Creating and working with VMware vCenter profiles – Part1

If you are like me and want to automate tasks so you don’t have to click ’till your hand hurts, then believe me vCenter profiles can do that for you. What actually does is creating a profile (network settings, domain settings, firewall configuration etc) from an already configured server and apply that profile to servers you want. After the profile is created you can customize it further. Let’s say you want to open a security port on ten ESXi servers. I don’t think is fun to go on every one of those servers an configure the firewall, instead you can create a profile and apply that profile to those servers.

The version of ESXi and vCenter is 5 for this demonstration, and ESXi servers are already added to vCenter, so let’s get started.

Before we start creating profiles, go to one of you ESXi servers and change a configuration that you want to be applied to all ESXi servers.
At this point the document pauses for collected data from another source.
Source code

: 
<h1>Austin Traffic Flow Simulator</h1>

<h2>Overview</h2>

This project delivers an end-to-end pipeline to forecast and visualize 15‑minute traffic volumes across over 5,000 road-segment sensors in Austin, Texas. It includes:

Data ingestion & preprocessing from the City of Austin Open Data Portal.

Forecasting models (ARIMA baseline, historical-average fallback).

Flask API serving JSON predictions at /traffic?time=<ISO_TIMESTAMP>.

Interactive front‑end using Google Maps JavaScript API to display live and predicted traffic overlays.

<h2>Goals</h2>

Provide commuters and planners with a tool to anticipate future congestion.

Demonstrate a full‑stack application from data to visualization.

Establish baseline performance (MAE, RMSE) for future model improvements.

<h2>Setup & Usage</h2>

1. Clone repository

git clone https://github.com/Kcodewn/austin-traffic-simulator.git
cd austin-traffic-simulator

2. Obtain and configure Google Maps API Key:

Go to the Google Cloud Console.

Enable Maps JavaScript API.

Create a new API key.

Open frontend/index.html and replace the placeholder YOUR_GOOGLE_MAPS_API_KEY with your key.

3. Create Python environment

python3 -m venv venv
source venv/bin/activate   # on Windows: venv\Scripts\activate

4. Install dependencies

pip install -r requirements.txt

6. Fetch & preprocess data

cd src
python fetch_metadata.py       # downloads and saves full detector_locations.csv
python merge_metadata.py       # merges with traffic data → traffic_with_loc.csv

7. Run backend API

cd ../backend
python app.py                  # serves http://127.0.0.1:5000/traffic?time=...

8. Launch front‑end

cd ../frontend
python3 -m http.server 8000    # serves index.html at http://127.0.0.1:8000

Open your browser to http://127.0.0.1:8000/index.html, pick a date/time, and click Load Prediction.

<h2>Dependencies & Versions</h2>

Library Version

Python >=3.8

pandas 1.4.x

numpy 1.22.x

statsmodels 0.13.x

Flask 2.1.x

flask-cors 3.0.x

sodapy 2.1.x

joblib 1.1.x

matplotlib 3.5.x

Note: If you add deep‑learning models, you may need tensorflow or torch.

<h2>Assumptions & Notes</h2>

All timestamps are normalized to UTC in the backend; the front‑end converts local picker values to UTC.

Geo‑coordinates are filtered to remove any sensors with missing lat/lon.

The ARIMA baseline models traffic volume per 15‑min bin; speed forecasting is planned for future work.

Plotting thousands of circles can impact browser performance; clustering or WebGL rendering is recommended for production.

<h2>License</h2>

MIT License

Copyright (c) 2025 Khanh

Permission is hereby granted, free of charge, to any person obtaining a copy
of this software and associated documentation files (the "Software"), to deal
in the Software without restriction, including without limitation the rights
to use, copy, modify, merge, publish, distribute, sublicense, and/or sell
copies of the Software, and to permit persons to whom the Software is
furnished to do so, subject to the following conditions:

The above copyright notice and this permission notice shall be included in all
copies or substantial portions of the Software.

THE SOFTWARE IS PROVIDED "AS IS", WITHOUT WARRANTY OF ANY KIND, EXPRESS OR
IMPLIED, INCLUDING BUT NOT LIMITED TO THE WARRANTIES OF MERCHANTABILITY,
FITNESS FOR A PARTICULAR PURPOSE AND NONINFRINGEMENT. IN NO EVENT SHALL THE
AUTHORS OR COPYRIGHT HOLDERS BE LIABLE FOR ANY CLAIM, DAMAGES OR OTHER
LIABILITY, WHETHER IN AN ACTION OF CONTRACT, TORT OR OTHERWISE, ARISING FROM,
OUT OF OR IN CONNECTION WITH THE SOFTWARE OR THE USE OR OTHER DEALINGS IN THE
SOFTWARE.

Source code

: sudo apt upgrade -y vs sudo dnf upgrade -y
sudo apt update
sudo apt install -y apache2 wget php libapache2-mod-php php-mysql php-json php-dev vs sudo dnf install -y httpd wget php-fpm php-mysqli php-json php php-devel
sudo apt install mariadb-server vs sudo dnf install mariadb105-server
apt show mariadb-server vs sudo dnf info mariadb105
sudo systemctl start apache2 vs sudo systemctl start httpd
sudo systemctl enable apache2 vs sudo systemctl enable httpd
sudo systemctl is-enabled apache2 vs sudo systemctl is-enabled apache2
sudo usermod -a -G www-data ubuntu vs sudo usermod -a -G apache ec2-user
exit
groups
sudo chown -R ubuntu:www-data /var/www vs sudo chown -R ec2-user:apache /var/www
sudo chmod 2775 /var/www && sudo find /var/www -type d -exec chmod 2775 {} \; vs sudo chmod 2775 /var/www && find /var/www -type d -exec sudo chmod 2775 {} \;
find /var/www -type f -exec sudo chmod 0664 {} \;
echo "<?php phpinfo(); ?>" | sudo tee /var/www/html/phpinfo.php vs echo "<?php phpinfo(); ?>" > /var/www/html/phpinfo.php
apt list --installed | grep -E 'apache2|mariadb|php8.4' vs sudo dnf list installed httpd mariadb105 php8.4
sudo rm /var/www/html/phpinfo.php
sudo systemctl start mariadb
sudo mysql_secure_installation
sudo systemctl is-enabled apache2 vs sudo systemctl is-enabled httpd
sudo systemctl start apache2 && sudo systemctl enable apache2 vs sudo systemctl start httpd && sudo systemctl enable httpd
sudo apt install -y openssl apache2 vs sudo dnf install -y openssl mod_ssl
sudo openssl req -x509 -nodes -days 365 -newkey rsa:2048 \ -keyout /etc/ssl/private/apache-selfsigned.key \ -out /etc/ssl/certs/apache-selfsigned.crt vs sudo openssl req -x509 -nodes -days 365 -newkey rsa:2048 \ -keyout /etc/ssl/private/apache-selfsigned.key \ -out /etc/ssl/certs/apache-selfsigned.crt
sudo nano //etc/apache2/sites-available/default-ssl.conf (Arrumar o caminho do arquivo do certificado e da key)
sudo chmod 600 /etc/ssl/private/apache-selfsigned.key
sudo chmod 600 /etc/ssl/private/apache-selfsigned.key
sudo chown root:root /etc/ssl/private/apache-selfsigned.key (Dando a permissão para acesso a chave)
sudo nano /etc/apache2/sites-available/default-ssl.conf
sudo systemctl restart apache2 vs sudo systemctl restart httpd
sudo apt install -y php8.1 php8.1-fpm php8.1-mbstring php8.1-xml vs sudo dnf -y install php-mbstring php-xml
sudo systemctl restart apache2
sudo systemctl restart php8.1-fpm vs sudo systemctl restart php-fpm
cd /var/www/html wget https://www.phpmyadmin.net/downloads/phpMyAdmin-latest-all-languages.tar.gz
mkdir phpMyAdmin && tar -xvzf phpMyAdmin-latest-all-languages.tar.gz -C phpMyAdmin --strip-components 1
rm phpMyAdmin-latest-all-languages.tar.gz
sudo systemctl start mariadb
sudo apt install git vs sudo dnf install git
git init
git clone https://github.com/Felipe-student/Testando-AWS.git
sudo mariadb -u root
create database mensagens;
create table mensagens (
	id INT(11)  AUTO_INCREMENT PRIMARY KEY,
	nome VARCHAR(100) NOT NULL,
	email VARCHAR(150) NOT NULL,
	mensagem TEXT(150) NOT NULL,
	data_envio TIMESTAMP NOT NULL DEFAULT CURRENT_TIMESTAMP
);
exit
Once, I had a case at work where I needed to create multiple networks on every ESXi server in the datacenter; so I created the new network on one ESXi server, created the profile then deploy that profile to multiple hosts. In this example I’m going to deploy a new network to all servers; ESX1.vkernel.local is already configured with the new network called New Network. For this to work all your ESXi hosts need to have multiple network cards.

Open your vCenter console and go to Host Profiles, by choosing Home then click on the Host Profiles icon, or from the View menu > Management > Host Profiles.

  

Here click on the Create Profile button at the top, and Create Profile Wizard will pop-up. Let the default setting Create Profile from existing host and click Next.

Choose the server from witch the wizard should build a profile. In this case is ESX1.vkernel.local

Give the profile a name and click Next.

To build the profile click Finish.

 

After the profile is created we need to attach it to hosts, so right click the profile you just made and select Attach Host/Cluster…



Attach the servers you want to be configure using the this profile and click OK.

On the Hosts and Clusters tab select all the servers, then right click and Check for compliance.

As you can see all serves except ESX1 are non-compliant, and that’s because ESX1 is already configured with the specified network that the profile has.

Now right click on those servers and choose Enter Maintenance Mode, because we can’t apply a profile until hosts are in maintenance mode. The next step is to right click on every one of the hosts and choose Apply Profile. The bad news is that you can’t select all the servers in the list and apply the profile only once, you need to right click on every one of them and choose Apply Profile; I know…I don’t like it either.

When all hosts are configured, after a few second you will see a green check mark right next to the host, meaning the host is compliant now. To verify that indeed changes took place, go to every one of those servers and see if the network was created. Ooo don’ t forget to exit maintenance mode after you finish. Just select all servers in the Hosts and Cluster list, right click and choose Exit Maintenance Mode.